Last week's news that the Liberal Democrats have passed a motion to improve the rights of unmarried couples living together on separation and death was fantastic to hear.

The new Lib Dem policy states that cohabiting couples should have greater financial and property rights when their relationship ends. It also calls for reform on the law of intestacy - death without a valid will - so that the estate of the deceased person can be passed onto the surviving partner.

This is something I, as a family law solicitor serving St Helens, Liverpool and the north west have campaigned for, for a number of years particularly in my role as chairperson of the north west group of Resolution. Read my blog isn't it time cohabiting couples had some rights to find out my advice for couples living together.

Thankfully, at least one of our political parties is seeing sense particularly as statistics form 2012 showed that 5.9m people were cohabiting in the UK- double from when the last survey was conducted in 1996.

And it really is time that England and Wales caught up with Scotland where unmarried couples living together already have legal rights upon separation. After all, we are, at the moment, the United Kingdom.

But whilst it's a step in the right direction, we must not get too excited. After all, politicians had the chance to rectify the situation for cohabiting heterosexual couples when they were discussing the Marriage (Same Sex Couples) Bill and didn't!

What has spurred the Liberal Democrats to announce this new policy?

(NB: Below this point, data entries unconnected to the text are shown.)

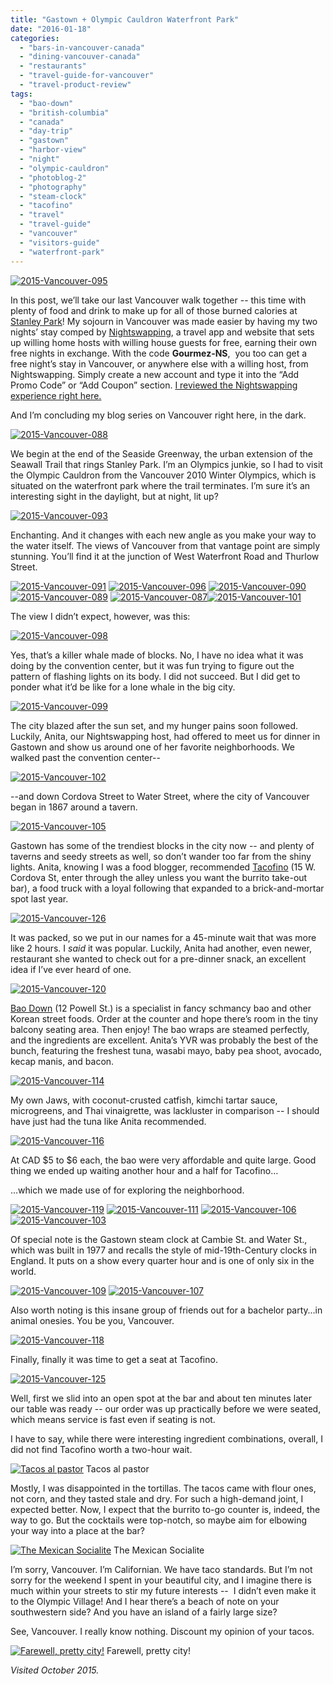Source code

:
 ```yaml
---
title: "Gastown + Olympic Cauldron Waterfront Park"
date: "2016-01-18"
categories:
  - "bars-in-vancouver-canada"
  - "dining-vancouver-canada"
  - "restaurants"
  - "travel-guide-for-vancouver"
  - "travel-product-review"
tags:
  - "bao-down"
  - "british-columbia"
  - "canada"
  - "day-trip"
  - "gastown"
  - "harbor-view"
  - "night"
  - "olympic-cauldron"
  - "photoblog-2"
  - "photography"
  - "steam-clock"
  - "tacofino"
  - "travel"
  - "travel-guide"
  - "vancouver"
  - "visitors-guide"
  - "waterfront-park"
---
```


[![2015-Vancouver-095](http://s3.amazonaws.com/thegourmez-wpmedia/2016/01/2015-Vancouver-095-1024x425.jpg)](http://s3.amazonaws.com/thegourmez-wpmedia/2016/01/2015-Vancouver-095.jpg)

In this post, we’ll take our last Vancouver walk together -- this time with plenty of food and drink to make up for all of those burned calories at [Stanley Park](http://thegourmez.com/2016/01/15/stanley-park/)! My sojourn in Vancouver was made easier by having my two nights’ stay comped by [Nightswapping](http://nightswapping.com), a travel app and website that sets up willing home hosts with willing house guests for free, earning their own free nights in exchange. With the code **Gourmez-NS**,  you too can get a free night’s stay in Vancouver, or anywhere else with a willing host, from Nightswapping. Simply create a new account and type it into the “Add Promo Code” or “Add Coupon” section. [I reviewed the Nightswapping experience right here.](http://thegourmez.com/2015/12/07/product-review-nightswapping-a-new-travel-lodging-exchange-site/)

And I’m concluding my blog series on Vancouver right here, in the dark.

[![2015-Vancouver-088](http://s3.amazonaws.com/thegourmez-wpmedia/2016/01/2015-Vancouver-088-500x334.jpg)](http://s3.amazonaws.com/thegourmez-wpmedia/2016/01/2015-Vancouver-088.jpg)

We begin at the end of the Seaside Greenway, the urban extension of the Seawall Trail that rings Stanley Park. I’m an Olympics junkie, so I had to visit the Olympic Cauldron from the Vancouver 2010 Winter Olympics, which is situated on the waterfront park where the trail terminates. I’m sure it’s an interesting sight in the daylight, but at night, lit up?

[![2015-Vancouver-093](http://s3.amazonaws.com/thegourmez-wpmedia/2016/01/2015-Vancouver-093-351x500.jpg)](http://s3.amazonaws.com/thegourmez-wpmedia/2016/01/2015-Vancouver-093.jpg)

Enchanting. And it changes with each new angle as you make your way to the water itself. The views of Vancouver from that vantage point are simply stunning. You’ll find it at the junction of West Waterfront Road and Thurlow Street.

[![2015-Vancouver-091](http://s3.amazonaws.com/thegourmez-wpmedia/2016/01/2015-Vancouver-091-500x334.jpg)](http://s3.amazonaws.com/thegourmez-wpmedia/2016/01/2015-Vancouver-091.jpg) [![2015-Vancouver-096](http://s3.amazonaws.com/thegourmez-wpmedia/2016/01/2015-Vancouver-096-500x334.jpg)](http://s3.amazonaws.com/thegourmez-wpmedia/2016/01/2015-Vancouver-096.jpg) [![2015-Vancouver-090](http://s3.amazonaws.com/thegourmez-wpmedia/2016/01/2015-Vancouver-090-334x500.jpg)](http://s3.amazonaws.com/thegourmez-wpmedia/2016/01/2015-Vancouver-090.jpg) [![2015-Vancouver-089](http://s3.amazonaws.com/thegourmez-wpmedia/2016/01/2015-Vancouver-089-500x334.jpg)](http://s3.amazonaws.com/thegourmez-wpmedia/2016/01/2015-Vancouver-089.jpg) [![2015-Vancouver-087](http://s3.amazonaws.com/thegourmez-wpmedia/2016/01/2015-Vancouver-087-334x500.jpg)](http://s3.amazonaws.com/thegourmez-wpmedia/2016/01/2015-Vancouver-087.jpg)[![2015-Vancouver-101](http://s3.amazonaws.com/thegourmez-wpmedia/2016/01/2015-Vancouver-101-500x369.jpg)](http://s3.amazonaws.com/thegourmez-wpmedia/2016/01/2015-Vancouver-101.jpg)

The view I didn’t expect, however, was this:

[![2015-Vancouver-098](http://s3.amazonaws.com/thegourmez-wpmedia/2016/01/2015-Vancouver-098-334x500.jpg)](http://s3.amazonaws.com/thegourmez-wpmedia/2016/01/2015-Vancouver-098.jpg)

Yes, that’s a killer whale made of blocks. No, I have no idea what it was doing by the convention center, but it was fun trying to figure out the pattern of flashing lights on its body. I did not succeed. But I did get to ponder what it’d be like for a lone whale in the big city.

[![2015-Vancouver-099](http://s3.amazonaws.com/thegourmez-wpmedia/2016/01/2015-Vancouver-099-365x500.jpg)](http://s3.amazonaws.com/thegourmez-wpmedia/2016/01/2015-Vancouver-099.jpg)

The city blazed after the sun set, and my hunger pains soon followed. Luckily, Anita, our Nightswapping host, had offered to meet us for dinner in Gastown and show us around one of her favorite neighborhoods. We walked past the convention center--

[![2015-Vancouver-102](http://s3.amazonaws.com/thegourmez-wpmedia/2016/01/2015-Vancouver-102-334x500.jpg)](http://s3.amazonaws.com/thegourmez-wpmedia/2016/01/2015-Vancouver-102.jpg)

\--and down Cordova Street to Water Street, where the city of Vancouver began in 1867 around a tavern.

[![2015-Vancouver-105](http://s3.amazonaws.com/thegourmez-wpmedia/2016/01/2015-Vancouver-105-500x334.jpg)](http://s3.amazonaws.com/thegourmez-wpmedia/2016/01/2015-Vancouver-105.jpg)

Gastown has some of the trendiest blocks in the city now -- and plenty of taverns and seedy streets as well, so don’t wander too far from the shiny lights. Anita, knowing I was a food blogger, recommended [Tacofino](http://tacofino.com/gastown-home) (15 W. Cordova St, enter through the alley unless you want the burrito take-out bar), a food truck with a loyal following that expanded to a brick-and-mortar spot last year.

[![2015-Vancouver-126](http://s3.amazonaws.com/thegourmez-wpmedia/2016/01/2015-Vancouver-126-334x500.jpg)](http://s3.amazonaws.com/thegourmez-wpmedia/2016/01/2015-Vancouver-126.jpg)

It was packed, so we put in our names for a 45-minute wait that was more like 2 hours. I _said_ it was popular. Luckily, Anita had another, even newer, restaurant she wanted to check out for a pre-dinner snack, an excellent idea if I’ve ever heard of one.

[![2015-Vancouver-120](http://s3.amazonaws.com/thegourmez-wpmedia/2016/01/2015-Vancouver-120-429x500.jpg)](http://s3.amazonaws.com/thegourmez-wpmedia/2016/01/2015-Vancouver-120.jpg)

[Bao Down](http://baodown.ninja/) (12 Powell St.) is a specialist in fancy schmancy bao and other Korean street foods. Order at the counter and hope there’s room in the tiny balcony seating area. Then enjoy! The bao wraps are steamed perfectly, and the ingredients are excellent. Anita’s YVR was probably the best of the bunch, featuring the freshest tuna, wasabi mayo, baby pea shoot, avocado, kecap manis, and bacon.

[![2015-Vancouver-114](http://s3.amazonaws.com/thegourmez-wpmedia/2016/01/2015-Vancouver-114-466x500.jpg)](http://s3.amazonaws.com/thegourmez-wpmedia/2016/01/2015-Vancouver-114.jpg)

My own Jaws, with coconut-crusted catfish, kimchi tartar sauce, microgreens, and Thai vinaigrette, was lackluster in comparison -- I should have just had the tuna like Anita recommended.

[![2015-Vancouver-116](http://s3.amazonaws.com/thegourmez-wpmedia/2016/01/2015-Vancouver-116-500x354.jpg)](http://s3.amazonaws.com/thegourmez-wpmedia/2016/01/2015-Vancouver-116.jpg)

At CAD $5 to $6 each, the bao were very affordable and quite large. Good thing we ended up waiting another hour and a half for Tacofino…

…which we made use of for exploring the neighborhood.

[![2015-Vancouver-119](http://s3.amazonaws.com/thegourmez-wpmedia/2016/01/2015-Vancouver-119-500x334.jpg)](http://s3.amazonaws.com/thegourmez-wpmedia/2016/01/2015-Vancouver-119.jpg) [![2015-Vancouver-111](http://s3.amazonaws.com/thegourmez-wpmedia/2016/01/2015-Vancouver-111-500x386.jpg)](http://s3.amazonaws.com/thegourmez-wpmedia/2016/01/2015-Vancouver-111.jpg) [![2015-Vancouver-106](http://s3.amazonaws.com/thegourmez-wpmedia/2016/01/2015-Vancouver-106-500x334.jpg)](http://s3.amazonaws.com/thegourmez-wpmedia/2016/01/2015-Vancouver-106.jpg) [![2015-Vancouver-103](http://s3.amazonaws.com/thegourmez-wpmedia/2016/01/2015-Vancouver-103-334x500.jpg)](http://s3.amazonaws.com/thegourmez-wpmedia/2016/01/2015-Vancouver-103.jpg)

Of special note is the Gastown steam clock at Cambie St. and Water St., which was built in 1977 and recalls the style of mid-19th-Century clocks in England. It puts on a show every quarter hour and is one of only six in the world.

[![2015-Vancouver-109](http://s3.amazonaws.com/thegourmez-wpmedia/2016/01/2015-Vancouver-109-334x500.jpg)](http://s3.amazonaws.com/thegourmez-wpmedia/2016/01/2015-Vancouver-109.jpg) [![2015-Vancouver-107](http://s3.amazonaws.com/thegourmez-wpmedia/2016/01/2015-Vancouver-107-406x500.jpg)](http://s3.amazonaws.com/thegourmez-wpmedia/2016/01/2015-Vancouver-107.jpg)

Also worth noting is this insane group of friends out for a bachelor party…in animal onesies. You be you, Vancouver.

[![2015-Vancouver-118](http://s3.amazonaws.com/thegourmez-wpmedia/2016/01/2015-Vancouver-118-500x324.jpg)](http://s3.amazonaws.com/thegourmez-wpmedia/2016/01/2015-Vancouver-118.jpg)

Finally, finally it was time to get a seat at Tacofino.

[![2015-Vancouver-125](http://s3.amazonaws.com/thegourmez-wpmedia/2016/01/2015-Vancouver-125-500x334.jpg)](http://s3.amazonaws.com/thegourmez-wpmedia/2016/01/2015-Vancouver-125.jpg)

Well, first we slid into an open spot at the bar and about ten minutes later our table was ready -- our order was up practically before we were seated, which means service is fast even if seating is not.

I have to say, while there were interesting ingredient combinations, overall, I did not find Tacofino worth a two-hour wait.




<div class="caption">

[![Tacos al pastor](http://s3.amazonaws.com/thegourmez-wpmedia/2016/01/2015-Vancouver-122-500x334.jpg)](http://s3.amazonaws.com/thegourmez-wpmedia/2016/01/2015-Vancouver-122.jpg) Tacos al pastor</div>


Mostly, I was disappointed in the tortillas. The tacos came with flour ones, not corn, and they tasted stale and dry. For such a high-demand joint, I expected better. Now, I expect that the burrito to-go counter is, indeed, the way to go. But the cocktails were top-notch, so maybe aim for elbowing your way into a place at the bar?




<div class="caption">

[![The Mexican Socialite](http://s3.amazonaws.com/thegourmez-wpmedia/2016/01/2015-Vancouver-124-383x500.jpg)](http://s3.amazonaws.com/thegourmez-wpmedia/2016/01/2015-Vancouver-124.jpg) The Mexican Socialite</div>


I’m sorry, Vancouver. I’m Californian. We have taco standards. But I’m not sorry for the weekend I spent in your beautiful city, and I imagine there is much within your streets to stir my future interests --  I didn’t even make it to the Olympic Village! And I hear there’s a beach of note on your southwestern side? And you have an island of a fairly large size?

See, Vancouver. I really know nothing. Discount my opinion of your tacos.




<div class="caption">

[![Farewell, pretty city!](http://s3.amazonaws.com/thegourmez-wpmedia/2016/01/2015-Vancouver-094-1024x295.jpg)](http://s3.amazonaws.com/thegourmez-wpmedia/2016/01/2015-Vancouver-094.jpg) Farewell, pretty city!</div>


_Visited October 2015._
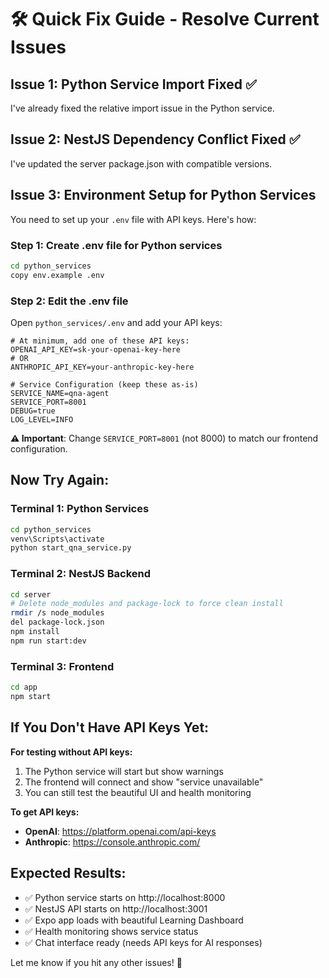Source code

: # 🛠️ Quick Fix Guide - Resolve Current Issues

## Issue 1: Python Service Import Fixed ✅
I've already fixed the relative import issue in the Python service.

## Issue 2: NestJS Dependency Conflict Fixed ✅
I've updated the server package.json with compatible versions.

## Issue 3: Environment Setup for Python Services

You need to set up your `.env` file with API keys. Here's how:

### Step 1: Create .env file for Python services
```bash
cd python_services
copy env.example .env
```

### Step 2: Edit the .env file
Open `python_services/.env` and add your API keys:

```env
# At minimum, add one of these API keys:
OPENAI_API_KEY=sk-your-openai-key-here
# OR
ANTHROPIC_API_KEY=your-anthropic-key-here

# Service Configuration (keep these as-is)
SERVICE_NAME=qna-agent
SERVICE_PORT=8001
DEBUG=true
LOG_LEVEL=INFO
```

**⚠️ Important**: Change `SERVICE_PORT=8001` (not 8000) to match our frontend configuration.

## Now Try Again:

### Terminal 1: Python Services
```bash
cd python_services
venv\Scripts\activate
python start_qna_service.py
```

### Terminal 2: NestJS Backend
```bash
cd server
# Delete node_modules and package-lock to force clean install
rmdir /s node_modules
del package-lock.json
npm install
npm run start:dev
```

### Terminal 3: Frontend
```bash
cd app
npm start
```

## If You Don't Have API Keys Yet:

**For testing without API keys:**
1. The Python service will start but show warnings
2. The frontend will connect and show "service unavailable" 
3. You can still test the beautiful UI and health monitoring

**To get API keys:**
- **OpenAI**: https://platform.openai.com/api-keys
- **Anthropic**: https://console.anthropic.com/

## Expected Results:
- ✅ Python service starts on http://localhost:8000
- ✅ NestJS API starts on http://localhost:3001  
- ✅ Expo app loads with beautiful Learning Dashboard
- ✅ Health monitoring shows service status
- ✅ Chat interface ready (needs API keys for AI responses)

Let me know if you hit any other issues! 🚀 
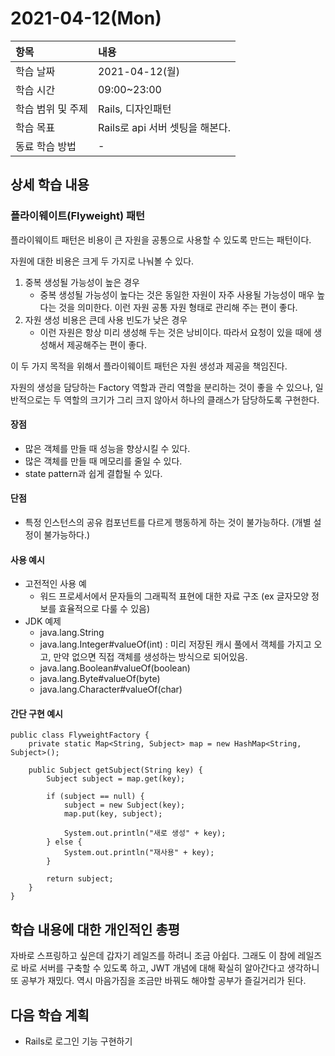 # 2021-04-12\(Mon\)

| 항목 | 내용 |
| :--- | :--- |
| 학습 날짜 | 2021-04-12\(월\) |
| 학습 시간 | 09:00~23:00 |
| 학습 범위 및 주제 | Rails, 디자인패턴 |
| 학습 목표 | Rails로 api 서버 셋팅을 해본다. |
| 동료 학습 방법 | - |

## 상세 학습 내용

### 플라이웨이트\(Flyweight\) 패턴

플라이웨이트 패턴은 비용이 큰 자원을 공통으로 사용할 수 있도록 만드는 패턴이다.

자원에 대한 비용은 크게 두 가지로 나눠볼 수 있다.

1. 중복 생성될 가능성이 높은 경우
   * 중복 생성될 가능성이 높다는 것은 동일한 자원이 자주 사용될 가능성이 매우 높다는 것을 의미한다. 이런 자원 공통 자원 형태로 관리해 주는 편이 좋다.
2. 자원 생성 비용은 큰데 사용 빈도가 낮은 경우
   * 이런 자원은 항상 미리 생성해 두는 것은 낭비이다. 따라서 요청이 있을 때에 생성해서 제공해주는 편이 좋다.

이 두 가지 목적을 위해서 플라이웨이트 패턴은 자원 생성과 제공을 책임진다.

자원의 생성을 담당하는 Factory 역할과 관리 역할을 분리하는 것이 좋을 수 있으나, 일반적으로는 두 역할의 크기가 그리 크지 않아서 하나의 클래스가 담당하도록 구현한다.

#### 장점

* 많은 객체를 만들 때 성능을 향상시킬 수 있다.
* 많은 객체를 만들 때 메모리를 줄일 수 있다.
* state pattern과 쉽게 결합될 수 있다.

#### 단점

* 특정 인스턴스의 공유 컴포넌트를 다르게 행동하게 하는 것이 불가능하다. \(개별 설정이 불가능하다.\)

#### 사용 예시

* 고전적인 사용 예
  * 워드 프로세서에서 문자들의 그래픽적 표현에 대한 자료 구조 \(ex 글자모양 정보를 효율적으로 다룰 수 있음\)
* JDK 예제
  * java.lang.String
  * java.lang.Integer\#valueOf\(int\) : 미리 저장된 캐시 풀에서 객체를 가지고 오고, 만약 없으면 직접 객체를 생성하는 방식으로 되어있음.
  * java.lang.Boolean\#valueOf\(boolean\)
  * java.lang.Byte\#valueOf\(byte\)
  * java.lang.Character\#valueOf\(char\)

#### 간단 구현 예시

```text
public class FlyweightFactory {
    private static Map<String, Subject> map = new HashMap<String, Subject>();
​
    public Subject getSubject(String key) {
        Subject subject = map.get(key);
​
        if (subject == null) {
            subject = new Subject(key);
            map.put(key, subject);
​
            System.out.println("새로 생성" + key);
        } else {
            System.out.println("재사용" + key);
        }
​
        return subject;
    }
}
```

## 학습 내용에 대한 개인적인 총평

자바로 스프링하고 싶은데 갑자기 레일즈를 하려니 조금 아쉽다. 그래도 이 참에 레일즈로 바로 서버를 구축할 수 있도록 하고, JWT 개념에 대해 확실히 알아간다고 생각하니 또 공부가 재밌다. 역시 마음가짐을 조금만 바꿔도 해야할 공부가 즐길거리가 된다.

## 다음 학습 계획

* Rails로 로그인 기능 구현하기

It is difficult to answer this question but as a solicitor serving the Wirral, Liverpool and the north-west I hope it's because they have realised that cohabiting couples are increasing and not decreasing. In fact, they are the fastest growing family type in the UK, yet there is still little or no protection should they separate.

Resolution has also just published a survey which confirms that most people have the mistaken belief that common law marriages exist, which is hasn't done since, would you believe, 1753!

The results were put together after 157 MPs were interviewed between June and July of this year. They were asked a series of questions one of which showed that 60% believed cohabiting couples needed better legal protection should they separate. They also revealed that many of their constituents believe that couples living together have the same rights as married couples, which they don't.

What are the main legal differences between living together as a married couple (or in a civil partnership) and an unmarried couple living together?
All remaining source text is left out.